**DESCRIPTION OF THE TASK:** An unchanged copy of every record below, without pictures, is the goal.
[Start of section]
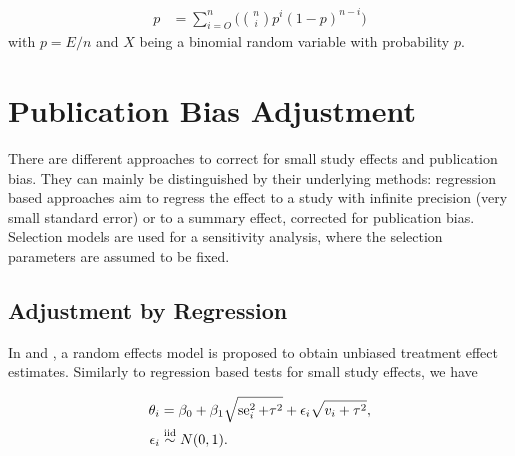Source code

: \documentclass[11pt,a4paper,twoside]{book}\usepackage[]{graphicx}\usepackage[]{color}
\begin{document}
\begin{align}
p &= \sum_{i = O}^n\Big({n \choose i} p^i (1-p)^{n - i}\Big) \nonumber
\end{align}
with $p = E/n$ and $X$ being a binomial random variable with probability $p$. 











\section{Publication Bias Adjustment}
There are different approaches to correct for small study effects and publication bias. They can mainly be distinguished by their underlying methods: regression based approaches aim to regress the effect to a study with infinite precision (\ie very small standard error) or to a summary effect, corrected for publication bias. Selection models are used for a sensitivity analysis, where the selection parameters are assumed to be fixed. 

\subsection{Adjustment by Regression} \label{sec:regression.adjustment}
In \citet{limitmeta.2} and \citet{limitmeta}, a random effects model is proposed to obtain unbiased treatment effect estimates. Similarly to regression based tests for small study effects, we have

\begin{align}
\theta_i & = \beta_0 + \beta_1\sqrt{\se_i^2 + \tau^2} + \epsilon_i\sqrt{v_i + \tau^2}, \label{eq:limitmeta.regression} \\
\epsilon_i &\stackrel{\textrm{iid}}{\sim} N(0,1).
\end{align}
\end{document}
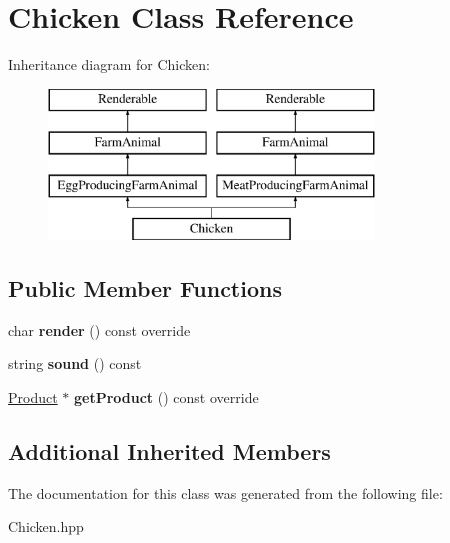 \hypertarget{class_chicken}{}\section{Chicken Class Reference}
\label{class_chicken}
Inheritance diagram for Chicken\+:\begin{figure}[H]
\begin{center}
\leavevmode
\includegraphics[height=4.000000cm]{class_chicken}
\end{center}
\end{figure}
\subsection*{Public Member Functions}
\begin{DoxyCompactItemize}
\item 
\mbox{\label{class_chicken_a70b47acc255594170013d22b7ddc380a}} 
char {\bfseries render} () const override
\item 
\mbox{\label{class_chicken_a27728c33377c3d2c8092855f494bb346}} 
string {\bfseries sound} () const
\item 
\mbox{\label{class_chicken_a9ba610aec45202dc74b3fd358d5ab528}} 
\mbox{\hyperlink{class_product}{Product}} $\ast$ {\bfseries get\+Product} () const override
\end{DoxyCompactItemize}
\subsection*{Additional Inherited Members}


The documentation for this class was generated from the following file\+:\begin{DoxyCompactItemize}
\item 
Chicken.\+hpp\end{DoxyCompactItemize}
[End of section]
**RESPONSE BELOW:**
Source code

: \documentclass[11pt,a4paper,twoside]{book}\usepackage[]{graphicx}\usepackage[]{color}
\begin{document}
\begin{align}
p &= \sum_{i = O}^n\Big({n \choose i} p^i (1-p)^{n - i}\Big) \nonumber
\end{align}
with $p = E/n$ and $X$ being a binomial random variable with probability $p$. 











\section{Publication Bias Adjustment}
There are different approaches to correct for small study effects and publication bias. They can mainly be distinguished by their underlying methods: regression based approaches aim to regress the effect to a study with infinite precision (\ie very small standard error) or to a summary effect, corrected for publication bias. Selection models are used for a sensitivity analysis, where the selection parameters are assumed to be fixed. 

\subsection{Adjustment by Regression} \label{sec:regression.adjustment}
In \citet{limitmeta.2} and \citet{limitmeta}, a random effects model is proposed to obtain unbiased treatment effect estimates. Similarly to regression based tests for small study effects, we have

\begin{align}
\theta_i & = \beta_0 + \beta_1\sqrt{\se_i^2 + \tau^2} + \epsilon_i\sqrt{v_i + \tau^2}, \label{eq:limitmeta.regression} \\
\epsilon_i &\stackrel{\textrm{iid}}{\sim} N(0,1).
\end{align}
\end{document}
 \hypertarget{class_chicken}{}\section{Chicken Class Reference}
\label{class_chicken}
Inheritance diagram for Chicken\+:\begin{figure}[H]
\begin{center}
\leavevmode
\includegraphics[height=4.000000cm]{class_chicken}
\end{center}
\end{figure}
\subsection*{Public Member Functions}
\begin{DoxyCompactItemize}
\item 
\mbox{\label{class_chicken_a70b47acc255594170013d22b7ddc380a}} 
char {\bfseries render} () const override
\item 
\mbox{\label{class_chicken_a27728c33377c3d2c8092855f494bb346}} 
string {\bfseries sound} () const
\item 
\mbox{\label{class_chicken_a9ba610aec45202dc74b3fd358d5ab528}} 
\mbox{\hyperlink{class_product}{Product}} $\ast$ {\bfseries get\+Product} () const override
\end{DoxyCompactItemize}
\subsection*{Additional Inherited Members}


The documentation for this class was generated from the following file\+:\begin{DoxyCompactItemize}
\item 
Chicken.\+hpp\end{DoxyCompactItemize}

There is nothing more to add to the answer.